Sonbaharda vazgeçilmez besin grupları: C vitamini, D vitamini, çinko, probiyotikler…

Sonbaharda vazgeçilmez besin grupları: C vitamini, D vitamini, çinko, probiyotikler…

Beslenme Uzmanı Sara Ayyıldız, sonbahar mevsimine geçiş yapıldığı bu dönemlerde bağışıklık sistemini güçlü tutmak için tüketilmesi gerekenler hakkında önemli açıklanmalarda bulunarak, " özellikle mikro besin öğeleri; C vitamini, D vitamini, çinko, berabe

Sonbahar mevsimine geçişle birlikte başta grip ve soğuk algınlığı olmak üzere birçok hastalık ortaya kendini göstermeye başladı.

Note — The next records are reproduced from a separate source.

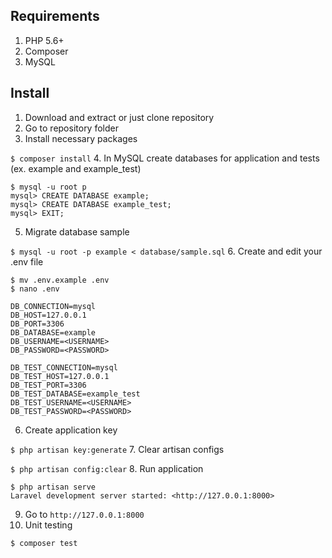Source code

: ## Requirements
1. PHP 5.6+
2. Composer
2. MySQL

## Install

1. Download and extract or just clone repository
2. Go to repository folder
3. Install necessary packages

`$ composer install`
4. In MySQL create databases for application and tests (ex. example and example_test) 

```
$ mysql -u root p
mysql> CREATE DATABASE example;
mysql> CREATE DATABASE example_test;
mysql> EXIT;
```
5. Migrate database sample

`$ mysql -u root -p example < database/sample.sql`
6. Create and edit your .env file
```
$ mv .env.example .env
$ nano .env

DB_CONNECTION=mysql
DB_HOST=127.0.0.1
DB_PORT=3306
DB_DATABASE=example
DB_USERNAME=<USERNAME>
DB_PASSWORD=<PASSWORD>

DB_TEST_CONNECTION=mysql
DB_TEST_HOST=127.0.0.1
DB_TEST_PORT=3306
DB_TEST_DATABASE=example_test
DB_TEST_USERNAME=<USERNAME>
DB_TEST_PASSWORD=<PASSWORD>
```

6. Create application key

`$ php artisan key:generate`
7. Clear artisan configs

`$ php artisan config:clear`
8. Run application

```
$ php artisan serve
Laravel development server started: <http://127.0.0.1:8000>
```
9. Go to `http://127.0.0.1:8000`
10. Unit testing

`$ composer test`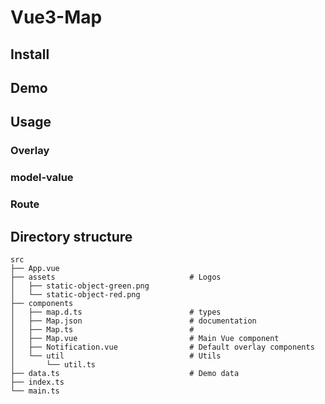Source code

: # Vue3-Map

## Install

## Demo

## Usage

### Overlay

### model-value

### <location>

### Route <route :from="" :to="">

## Directory structure

```
src   
├── App.vue  
├── assets                              # Logos   
│   ├── static-object-green.png            
│   └── static-object-red.png   
├── components  
│   ├── map.d.ts                        # types  
│   ├── Map.json                        # documentation   
│   ├── Map.ts                          #    
│   ├── Map.vue                         # Main Vue component   
│   ├── Notification.vue                # Default overlay components   
│   └── util                            # Utils   
│       └── util.ts  
├── data.ts                             # Demo data  
├── index.ts  
└── main.ts  
```
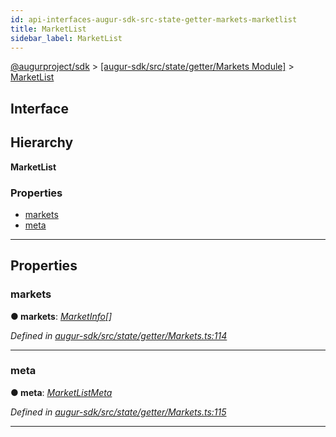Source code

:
 ```yaml
---
id: api-interfaces-augur-sdk-src-state-getter-markets-marketlist
title: MarketList
sidebar_label: MarketList
---
```


[@augurproject/sdk](api-readme.md) > [[augur-sdk/src/state/getter/Markets Module]](api-modules-augur-sdk-src-state-getter-markets-module.md) > [MarketList](api-interfaces-augur-sdk-src-state-getter-markets-marketlist.md)

## Interface

## Hierarchy

**MarketList**

### Properties

* [markets](api-interfaces-augur-sdk-src-state-getter-markets-marketlist.md#markets)
* [meta](api-interfaces-augur-sdk-src-state-getter-markets-marketlist.md#meta)

---

## Properties

<a id="markets"></a>

###  markets

**● markets**: *[MarketInfo](api-interfaces-augur-sdk-src-state-getter-markets-marketinfo.md)[]*

*Defined in [augur-sdk/src/state/getter/Markets.ts:114](https://github.com/AugurProject/augur/blob/3727cd4ec9/packages/augur-sdk/src/state/getter/Markets.ts#L114)*

___
<a id="meta"></a>

###  meta

**● meta**: *[MarketListMeta](api-interfaces-augur-sdk-src-state-getter-markets-marketlistmeta.md)*

*Defined in [augur-sdk/src/state/getter/Markets.ts:115](https://github.com/AugurProject/augur/blob/3727cd4ec9/packages/augur-sdk/src/state/getter/Markets.ts#L115)*

___

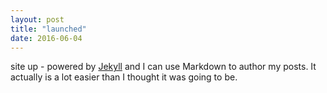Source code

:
 ```yaml
---
layout: post
title: "launched"
date: 2016-06-04
---
```


site up - powered by [Jekyll](http://jekyllrb.com) and I can use Markdown to author my posts. It actually is a lot easier than I thought it was going to be.
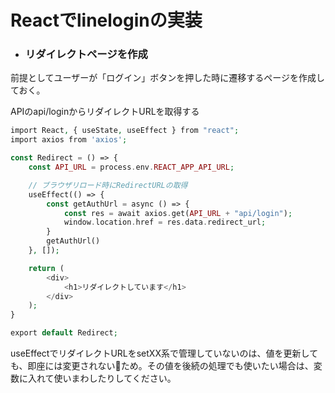 # **Reactでlineloginの実装**
* ### **リダイレクトページを作成**
前提としてユーザーが「ログイン」ボタンを押した時に遷移するページを作成しておく。

APIのapi/loginからリダイレクトURLを取得する
```php
import React, { useState, useEffect } from "react";
import axios from 'axios';

const Redirect = () => {
    const API_URL = process.env.REACT_APP_API_URL;

    // ブラウザリロード時にRedirectURLの取得
    useEffect(() => {
        const getAuthUrl = async () => {
            const res = await axios.get(API_URL + "api/login");
            window.location.href = res.data.redirect_url;
        }
        getAuthUrl()
    }, []);

    return (
        <div>
            <h1>リダイレクトしています</h1>
        </div>
    );
}

export default Redirect;

```
useEffectでリダイレクトURLをsetXX系で管理していないのは、値を更新しても、即座には変更されないため。その値を後続の処理でも使いたい場合は、変数に入れて使いまわしたりしてください。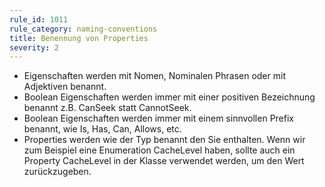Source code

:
 ```yaml
---
rule_id: 1011
rule_category: naming-conventions
title: Benennung von Properties
severity: 2
---
```

* Eigenschaften werden mit Nomen, Nominalen Phrasen oder mit Adjektiven benannt.
* Boolean Eigenschaften werden immer mit einer positiven Bezeichnung benannt z.B. CanSeek statt CannotSeek.
* Boolean Eigenschaften werden immer mit einem sinnvollen Prefix benannt, wie Is, Has, Can, Allows, etc.
* Properties werden wie der Typ benannt den Sie enthalten. Wenn wir zum Beispiel eine Enumeration CacheLevel haben, sollte auch ein Property CacheLevel in der Klasse verwendet werden, um den Wert zurückzugeben.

Mevsim geçişlerinde bağışıklığı güçlü tutmak için beslenme noktasında İLKHA'ya önemli değerlendirmelerde bulunan Beslenme Uzmanı Sara Ayyıldız, özellikle kış dönemine geçmeden önce yapının sağlam bir şekilde oluşturulması gerektiğini vurguladı.

Özellikle tüketilmesi gereken zengin besinlere yer veren Ayyıldız, C vitamini, D vitamini, çinko, probiyotikler, bitki çayları, su tüketimi, A vitamini ve beta karotelerin oldukça önem arz ettiğini kaydetti.

"Mikrolar, bu süreçte proteinlerden sonra gelen en önemli besin öğeleridir"

Bağışıklık sisteminin korunması için yapılması gerekenlere dikkat çeken Ayyıldız, "Sonbahar bizim için çok riskli bir mevsim. Bunun için özellikle daha kış dönemine geçmeden önce bu yapıyı sağlam bir şekilde oluşturmamız lazım. Makro ve mikro besin grupları dediğimiz besin öğelerini mutlaka almamız lazım. Makrodan kastımız protein yağ ve karbonhidratlar beraberinde mikro dediğimiz vitamin ve mineraller… Protein, karbonhidrat ve yağları gün bazında eşit miktarda doğru oranlarda alınırsa bu, özellikle proteinlerde çok daha bağışıklık sistemini yani kas sistemini koruyacağı için sağlıklı olacaktır. Ancak mikrolar, bu süreçte proteinlerden sonra gelen en önemli besin öğeleridir." şeklinde ifade etti.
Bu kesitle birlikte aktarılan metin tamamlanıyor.